The State Department is “ready to consider the idea,” an official from the department said, if the administration receives a formal request from the United Nations Office of the High Commissioner for Refugees, which is the usual procedure.

The United States usually accepts about half the refugees that the U.N. agency proposes for resettlement. California has historically taken the largest share, but Illinois, Florida, Pennsylvania, Maryland and Virginia are also popular destinations.  [See which states are the top resettlement states in the US and will be asked to "welcome" Syrian Muslims---ed]

U.N. refugee officials, diplomats and nongovernmental relief groups plan to discuss possible resettlement schemes at a high-level meeting this week in Geneva. Germany already has committed to taking 5,000 people.

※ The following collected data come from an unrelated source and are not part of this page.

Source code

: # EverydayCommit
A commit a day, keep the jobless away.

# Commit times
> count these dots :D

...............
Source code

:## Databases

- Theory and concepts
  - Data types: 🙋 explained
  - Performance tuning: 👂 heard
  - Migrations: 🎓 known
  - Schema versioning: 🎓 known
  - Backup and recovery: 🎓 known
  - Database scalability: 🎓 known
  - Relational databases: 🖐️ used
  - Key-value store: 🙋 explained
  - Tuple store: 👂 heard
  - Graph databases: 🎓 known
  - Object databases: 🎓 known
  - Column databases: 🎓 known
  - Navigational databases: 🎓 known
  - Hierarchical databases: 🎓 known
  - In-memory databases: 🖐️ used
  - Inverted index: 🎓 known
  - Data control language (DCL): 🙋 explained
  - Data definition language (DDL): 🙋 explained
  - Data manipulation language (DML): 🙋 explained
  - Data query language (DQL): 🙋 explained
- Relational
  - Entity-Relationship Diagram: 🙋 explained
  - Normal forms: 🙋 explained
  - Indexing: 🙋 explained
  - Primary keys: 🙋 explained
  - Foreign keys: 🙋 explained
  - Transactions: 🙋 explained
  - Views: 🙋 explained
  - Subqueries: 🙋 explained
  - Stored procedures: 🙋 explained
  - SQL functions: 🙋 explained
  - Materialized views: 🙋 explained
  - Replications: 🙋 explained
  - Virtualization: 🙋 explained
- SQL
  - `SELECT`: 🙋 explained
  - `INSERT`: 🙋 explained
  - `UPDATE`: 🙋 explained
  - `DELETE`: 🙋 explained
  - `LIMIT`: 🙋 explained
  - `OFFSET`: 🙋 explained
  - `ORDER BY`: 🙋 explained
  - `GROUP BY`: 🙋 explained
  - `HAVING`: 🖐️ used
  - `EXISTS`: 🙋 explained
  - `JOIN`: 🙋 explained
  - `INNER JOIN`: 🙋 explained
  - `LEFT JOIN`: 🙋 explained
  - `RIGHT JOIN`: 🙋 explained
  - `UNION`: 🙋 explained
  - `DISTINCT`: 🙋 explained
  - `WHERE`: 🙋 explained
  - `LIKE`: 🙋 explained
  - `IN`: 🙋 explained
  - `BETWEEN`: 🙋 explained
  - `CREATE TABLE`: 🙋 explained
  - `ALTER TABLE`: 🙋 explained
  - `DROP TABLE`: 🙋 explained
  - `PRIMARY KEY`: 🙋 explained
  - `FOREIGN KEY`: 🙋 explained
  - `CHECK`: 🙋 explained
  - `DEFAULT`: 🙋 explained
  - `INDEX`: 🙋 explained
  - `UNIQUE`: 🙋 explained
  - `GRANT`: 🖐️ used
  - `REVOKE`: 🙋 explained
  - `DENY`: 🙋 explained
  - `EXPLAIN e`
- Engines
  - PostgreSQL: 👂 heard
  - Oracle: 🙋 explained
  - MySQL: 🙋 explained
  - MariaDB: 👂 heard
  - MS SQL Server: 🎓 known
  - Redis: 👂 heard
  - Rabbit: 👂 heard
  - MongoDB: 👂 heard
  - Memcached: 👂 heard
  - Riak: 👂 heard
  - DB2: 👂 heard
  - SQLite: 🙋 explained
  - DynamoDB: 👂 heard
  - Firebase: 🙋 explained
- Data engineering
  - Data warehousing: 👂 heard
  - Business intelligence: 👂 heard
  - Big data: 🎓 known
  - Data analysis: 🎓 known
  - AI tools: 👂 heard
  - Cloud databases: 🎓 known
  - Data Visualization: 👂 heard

Remember as you read this that Lavinia Limon worked for Bill Clinton and brought the Bosnian Muslims here and then the early Iraqis.  USCRI is a federal RESETTLEMENT CONTRACTOR, not a “service group.”

“It was probably inevitable that in this crisis, with these overwhelming numbers, governments would start moving in this direction,” said Lavinia Limon, chief executive officer of the U.S. Committee for Refugees and Immigrants, a Virginia-based advocacy and service group. “But there will be resistance.”

The Obama administration supports rebels trying to oust Syrian President Bashar Assad, but is wary of deeper involvement in Syria.

The issue is politically sensitive on several levels.

Congress strongly resisted accepting Iraqi refugees, including interpreters who had worked with U.S. forces, after the 2003 U.S.-led invasion. Most lawmakers share White House caution about getting more engaged in Syria and may have little appetite for a major influx.

The duo of Samantha Power and Susan Rice being involved is further evidence this will be a disaster for your town or city.

But Susan Rice, President Obama’s new national security advisor, and Samantha Power, Obama’s nominee for U.S. ambassador to the U.N., both have been strong advocates for refugees. They may make the White House more receptive to at least a partial opening.

Much will depend on who (if anyone!) raises the security issues.  Honestly the only really possible opposition leader on this will be Senator Rand Paul who ‘gets it’ about the security risks after the discovery of Iraqi refugee terrorists found to be living in his home town of Bowling Green, KY!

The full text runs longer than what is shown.